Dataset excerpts
━━━

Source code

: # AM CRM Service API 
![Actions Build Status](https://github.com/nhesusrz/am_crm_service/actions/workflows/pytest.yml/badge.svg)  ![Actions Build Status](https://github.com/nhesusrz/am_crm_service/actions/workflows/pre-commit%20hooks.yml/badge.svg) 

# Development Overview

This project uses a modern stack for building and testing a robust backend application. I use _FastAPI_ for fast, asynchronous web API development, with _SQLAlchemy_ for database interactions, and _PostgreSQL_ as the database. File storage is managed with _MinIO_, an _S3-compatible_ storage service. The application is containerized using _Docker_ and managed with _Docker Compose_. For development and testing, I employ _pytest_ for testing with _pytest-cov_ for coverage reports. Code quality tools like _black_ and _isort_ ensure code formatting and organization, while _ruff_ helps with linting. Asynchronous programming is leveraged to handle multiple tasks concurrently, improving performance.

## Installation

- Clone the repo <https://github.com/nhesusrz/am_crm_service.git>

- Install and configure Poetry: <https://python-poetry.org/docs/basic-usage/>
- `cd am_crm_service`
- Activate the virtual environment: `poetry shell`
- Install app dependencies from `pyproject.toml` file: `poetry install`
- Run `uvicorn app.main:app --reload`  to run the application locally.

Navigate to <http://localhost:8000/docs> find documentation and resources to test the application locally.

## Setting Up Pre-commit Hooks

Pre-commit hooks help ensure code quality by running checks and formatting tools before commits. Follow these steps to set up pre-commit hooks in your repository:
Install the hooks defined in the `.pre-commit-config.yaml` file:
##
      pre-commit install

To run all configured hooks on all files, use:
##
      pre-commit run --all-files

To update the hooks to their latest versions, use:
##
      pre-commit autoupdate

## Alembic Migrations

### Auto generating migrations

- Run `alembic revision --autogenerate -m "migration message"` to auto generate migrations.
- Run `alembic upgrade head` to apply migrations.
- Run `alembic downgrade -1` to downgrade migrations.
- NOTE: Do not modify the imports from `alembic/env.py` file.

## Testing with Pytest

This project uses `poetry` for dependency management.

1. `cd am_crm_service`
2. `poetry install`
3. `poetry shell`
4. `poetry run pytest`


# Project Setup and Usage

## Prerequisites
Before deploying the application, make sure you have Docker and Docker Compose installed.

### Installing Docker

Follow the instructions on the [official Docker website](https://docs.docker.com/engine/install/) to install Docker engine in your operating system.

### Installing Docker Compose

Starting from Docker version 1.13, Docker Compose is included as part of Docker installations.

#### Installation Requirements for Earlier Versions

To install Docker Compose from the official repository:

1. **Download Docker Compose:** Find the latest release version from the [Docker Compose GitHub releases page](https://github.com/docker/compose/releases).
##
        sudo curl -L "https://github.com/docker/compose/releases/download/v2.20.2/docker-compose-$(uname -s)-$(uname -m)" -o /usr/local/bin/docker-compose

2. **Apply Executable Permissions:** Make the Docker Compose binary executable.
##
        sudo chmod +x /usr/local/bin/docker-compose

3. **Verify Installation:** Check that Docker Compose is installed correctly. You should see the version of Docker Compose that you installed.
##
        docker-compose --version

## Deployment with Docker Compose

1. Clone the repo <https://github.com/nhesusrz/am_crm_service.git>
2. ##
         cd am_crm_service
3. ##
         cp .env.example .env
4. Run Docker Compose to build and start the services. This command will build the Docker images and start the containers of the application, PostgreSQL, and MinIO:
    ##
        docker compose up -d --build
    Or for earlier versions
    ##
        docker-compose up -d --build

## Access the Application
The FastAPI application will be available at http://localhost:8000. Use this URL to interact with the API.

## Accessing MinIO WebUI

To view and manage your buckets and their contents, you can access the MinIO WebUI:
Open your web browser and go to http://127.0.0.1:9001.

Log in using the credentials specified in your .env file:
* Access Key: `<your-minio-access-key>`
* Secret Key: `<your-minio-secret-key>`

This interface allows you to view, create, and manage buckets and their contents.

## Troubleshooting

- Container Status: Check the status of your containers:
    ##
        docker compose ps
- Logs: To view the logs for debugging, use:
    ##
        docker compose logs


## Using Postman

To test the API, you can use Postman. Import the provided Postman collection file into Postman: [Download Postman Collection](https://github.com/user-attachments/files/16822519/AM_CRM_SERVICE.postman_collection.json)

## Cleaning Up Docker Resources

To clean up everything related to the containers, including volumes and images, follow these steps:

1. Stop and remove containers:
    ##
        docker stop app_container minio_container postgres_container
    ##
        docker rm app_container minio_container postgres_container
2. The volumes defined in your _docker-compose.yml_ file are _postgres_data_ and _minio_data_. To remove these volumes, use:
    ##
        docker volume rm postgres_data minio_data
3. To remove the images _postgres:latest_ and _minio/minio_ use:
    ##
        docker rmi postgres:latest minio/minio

━━━

Retype the records exactly.

TASK SOLUTION –
Source code

: # AM CRM Service API 
![Actions Build Status](https://github.com/nhesusrz/am_crm_service/actions/workflows/pytest.yml/badge.svg)  ![Actions Build Status](https://github.com/nhesusrz/am_crm_service/actions/workflows/pre-commit%20hooks.yml/badge.svg) 

# Development Overview

This project uses a modern stack for building and testing a robust backend application. I use _FastAPI_ for fast, asynchronous web API development, with _SQLAlchemy_ for database interactions, and _PostgreSQL_ as the database. File storage is managed with _MinIO_, an _S3-compatible_ storage service. The application is containerized using _Docker_ and managed with _Docker Compose_. For development and testing, I employ _pytest_ for testing with _pytest-cov_ for coverage reports. Code quality tools like _black_ and _isort_ ensure code formatting and organization, while _ruff_ helps with linting. Asynchronous programming is leveraged to handle multiple tasks concurrently, improving performance.

## Installation

- Clone the repo <https://github.com/nhesusrz/am_crm_service.git>

- Install and configure Poetry: <https://python-poetry.org/docs/basic-usage/>
- `cd am_crm_service`
- Activate the virtual environment: `poetry shell`
- Install app dependencies from `pyproject.toml` file: `poetry install`
- Run `uvicorn app.main:app --reload`  to run the application locally.

Navigate to <http://localhost:8000/docs> find documentation and resources to test the application locally.

## Setting Up Pre-commit Hooks

Pre-commit hooks help ensure code quality by running checks and formatting tools before commits. Follow these steps to set up pre-commit hooks in your repository:
Install the hooks defined in the `.pre-commit-config.yaml` file:
##
      pre-commit install

To run all configured hooks on all files, use:
##
      pre-commit run --all-files

To update the hooks to their latest versions, use:
##
      pre-commit autoupdate

## Alembic Migrations

### Auto generating migrations

- Run `alembic revision --autogenerate -m "migration message"` to auto generate migrations.
- Run `alembic upgrade head` to apply migrations.
- Run `alembic downgrade -1` to downgrade migrations.
- NOTE: Do not modify the imports from `alembic/env.py` file.

## Testing with Pytest

This project uses `poetry` for dependency management.

1. `cd am_crm_service`
2. `poetry install`
3. `poetry shell`
4. `poetry run pytest`


# Project Setup and Usage

## Prerequisites
Before deploying the application, make sure you have Docker and Docker Compose installed.

### Installing Docker

Follow the instructions on the [official Docker website](https://docs.docker.com/engine/install/) to install Docker engine in your operating system.

### Installing Docker Compose

Starting from Docker version 1.13, Docker Compose is included as part of Docker installations.

#### Installation Requirements for Earlier Versions

To install Docker Compose from the official repository:

1. **Download Docker Compose:** Find the latest release version from the [Docker Compose GitHub releases page](https://github.com/docker/compose/releases).
##
        sudo curl -L "https://github.com/docker/compose/releases/download/v2.20.2/docker-compose-$(uname -s)-$(uname -m)" -o /usr/local/bin/docker-compose

2. **Apply Executable Permissions:** Make the Docker Compose binary executable.
##
        sudo chmod +x /usr/local/bin/docker-compose

3. **Verify Installation:** Check that Docker Compose is installed correctly. You should see the version of Docker Compose that you installed.
##
        docker-compose --version

## Deployment with Docker Compose

1. Clone the repo <https://github.com/nhesusrz/am_crm_service.git>
2. ##
         cd am_crm_service
3. ##
         cp .env.example .env
4. Run Docker Compose to build and start the services. This command will build the Docker images and start the containers of the application, PostgreSQL, and MinIO:
    ##
        docker compose up -d --build
    Or for earlier versions
    ##
        docker-compose up -d --build

## Access the Application
The FastAPI application will be available at http://localhost:8000. Use this URL to interact with the API.

## Accessing MinIO WebUI

To view and manage your buckets and their contents, you can access the MinIO WebUI:
Open your web browser and go to http://127.0.0.1:9001.

Log in using the credentials specified in your .env file:
* Access Key: `<your-minio-access-key>`
* Secret Key: `<your-minio-secret-key>`

This interface allows you to view, create, and manage buckets and their contents.

## Troubleshooting

- Container Status: Check the status of your containers:
    ##
        docker compose ps
- Logs: To view the logs for debugging, use:
    ##
        docker compose logs


## Using Postman

To test the API, you can use Postman. Import the provided Postman collection file into Postman: [Download Postman Collection](https://github.com/user-attachments/files/16822519/AM_CRM_SERVICE.postman_collection.json)

## Cleaning Up Docker Resources

To clean up everything related to the containers, including volumes and images, follow these steps:

1. Stop and remove containers:
    ##
        docker stop app_container minio_container postgres_container
    ##
        docker rm app_container minio_container postgres_container
2. The volumes defined in your _docker-compose.yml_ file are _postgres_data_ and _minio_data_. To remove these volumes, use:
    ##
        docker volume rm postgres_data minio_data
3. To remove the images _postgres:latest_ and _minio/minio_ use:
    ##
        docker rmi postgres:latest minio/minio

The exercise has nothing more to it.